Mas e o avanço da pesquisa? E seus supostos benefícios para o homem? Há, hoje, muitos estudos que comprovam a inutilidade do uso de animais nos testes em geral, mas meu argumento vai além disso. AINDA QUE FOSSE INDISPENSÁVEL PARA A HUMANIDADE não poderíamos fazê-lo, pois é cruel e desumano, doentio e sádico, egoísta e patético, e tira de nós a humanidade que tanto defendemos.  A capacidade de pensar e ponderar a partir de um ponto de vista ético é própria do ser humano. Quando dada conduta, com o objetivo de atingir um fim, privilegia meios que trazem sofrimento ao outro, torna-se anti-ética e, portanto, DESUMANA, ainda que certas normas e leis digam o contrário. Afinal, a ética refere-se ao cuidado dos fracos e desprotegidos, pelo menos de acordo com o sentido original da palavra. O que se apresenta no uso de animais para testes não é uma conduta ética, mas um exercício de poder do forte contra o fraco, que se encontra submisso e dominado. Cabe, aqui, um questionamento imperioso: se tivermos em mente, por exemplo, a inclusão de mais um medicamento ou cosmético na indústria, mais uma patente ou mais um produto de limpeza, podemos imaginar que, em última instância, os efeitos dos experimentos conduzidos em laboratórios como os do Instituto Royal e o confinamento de animais sejam promissores para a comunidade científica e para a população humana, mas se considerarmos a vitimização dos animais, sua candura e inocência, o efeito é certamente deletério, porque retira de nós, homens, a humanidade e a civilidade que devem sempre nos caracterizar. Como bem pontuou o intelectual húngaro Karl Polanyi, as mudanças e o progresso podem não cessar, mas seu ritmo pode e deve ser controlado. Neste caso, se determinados medicamentos ou experimentos científicos precisam ser elaborados, que o sejam no tempo certo, que é o tempo necessário para que se descubram procedimentos científicos que não comprometam a integridade física e psicológica de qualquer animal, humano ou não. 

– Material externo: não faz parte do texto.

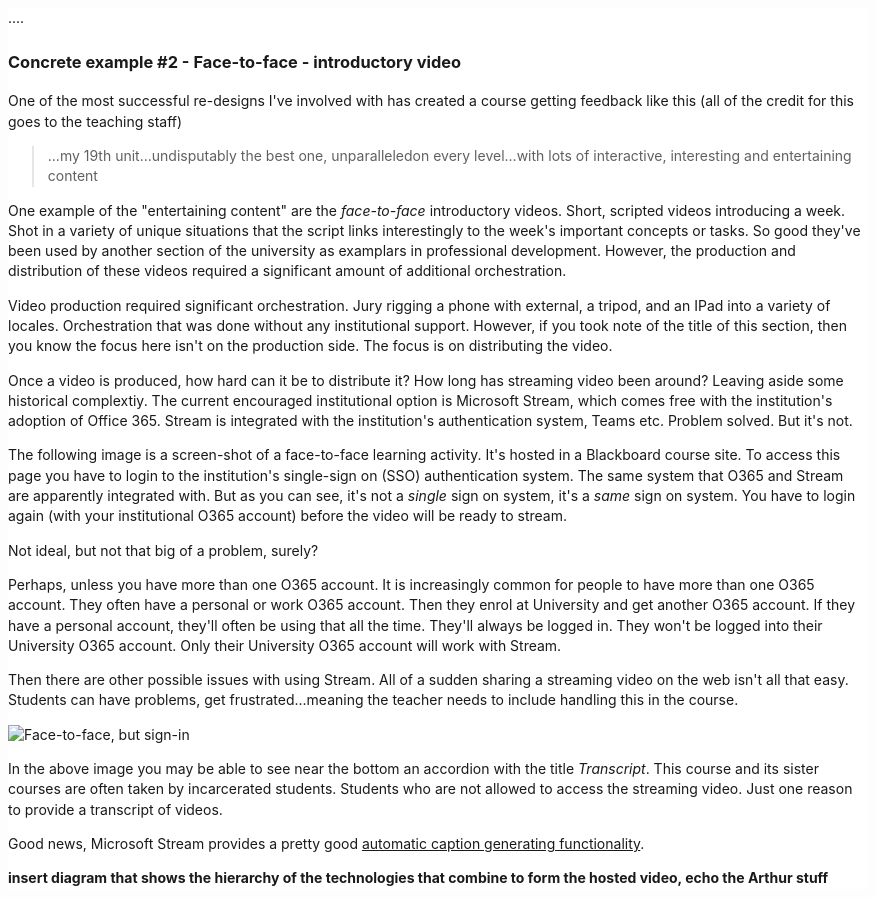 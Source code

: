 ....

### Concrete example #2 - Face-to-face - introductory video

One of the most successful re-designs I've involved with has created a course getting feedback like this (all of the credit for this goes to the teaching staff)
> ...my 19th unit...undisputably the best one, unparalleledon every level...with lots of interactive, interesting and entertaining content

One example of the "entertaining content" are the _face-to-face_ introductory videos. Short, scripted videos introducing a week. Shot in a variety of unique situations that the script links interestingly to the week's important concepts or tasks. So good they've been used by another section of the university as examplars in professional development. However, the production and distribution of these videos required a significant amount of additional orchestration.

Video production required significant orchestration. Jury rigging a phone with external, a tripod, and an IPad into a variety of locales. Orchestration that was done without any institutional support. However, if you took note of the title of this section, then you know the focus here isn't on the production side. The focus is on distributing the video.

Once a video is produced, how hard can it be to distribute it? How long has streaming video been around?  Leaving aside some historical complextiy. The current encouraged institutional option is Microsoft Stream, which comes free with the institution's adoption of Office 365. Stream is integrated with the institution's authentication system, Teams etc. Problem solved. But it's not.

The following image is a screen-shot of a face-to-face learning activity. It's hosted in a Blackboard course site. To access this page you have to login to the institution's single-sign on (SSO) authentication system. The same system that O365 and Stream are apparently integrated with. But as you can see, it's not a _single_ sign on system, it's a _same_ sign on system. You have to login again (with your institutional O365 account) before the video will be ready to stream.

Not ideal, but not that big of a problem, surely?

Perhaps, unless you have more than one O365 account. It is increasingly common for people to have more than one O365 account. They often have a personal or work O365 account. Then they enrol at University and get another O365 account. If they have a personal account, they'll often be using that all the time. They'll always be logged in. They won't be logged into their University O365 account. Only their University O365 account will work with Stream.

Then there are other possible issues with using Stream. All of a sudden sharing a streaming video on the web isn't all that easy. Students can have problems, get frustrated...meaning the teacher needs to include handling this in the course.

![Face-to-face, but sign-in](https://djon.es/assets/memex/share/blog/2021/images/stream-sign-in.png)

In the above image you may be able to see near the bottom an accordion with the title _Transcript_. This course and its sister courses are often taken by incarcerated students. Students who are not allowed to access the streaming video. Just one reason to provide a transcript of videos.

Good news, Microsoft Stream provides a pretty good [automatic caption generating functionality](https://docs.microsoft.com/en-us/stream/portal-autogenerate-captions).




**insert diagram that shows the hierarchy of the technologies that combine to form the hosted video, echo the Arthur stuff**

Por fim, quando digo que considero o evento no Instituto Royal revolucionário, remeto-me ao fato de que, para além da ideia de invasão de propriedade privada, vandalismo ou crime, a atitude das pessoas naquele momento e local aponta para uma mudança de paradigma na sociedade brasileira, mas também no mundo (se tomarmos em conta acontecimentos semelhantes em outros países). Quer dizer, há primeiramente uma tomada de consciência por parte da população no que se refere ao lugar dos animais não humanos na nossa sociedade. Em seguida, vê-se um processo de resistência a esse lugar quando ele implica o sofrimento animal. Claro que isso ainda está longe de acontecer no que se refere a abatedouros, por exemplo, mas uma revolução pode estar inicialmente focada em uma questão e expandir-se para outras relacionadas. É a mudança de paradigma que conta e que carrega o germe de uma transformação mais profunda.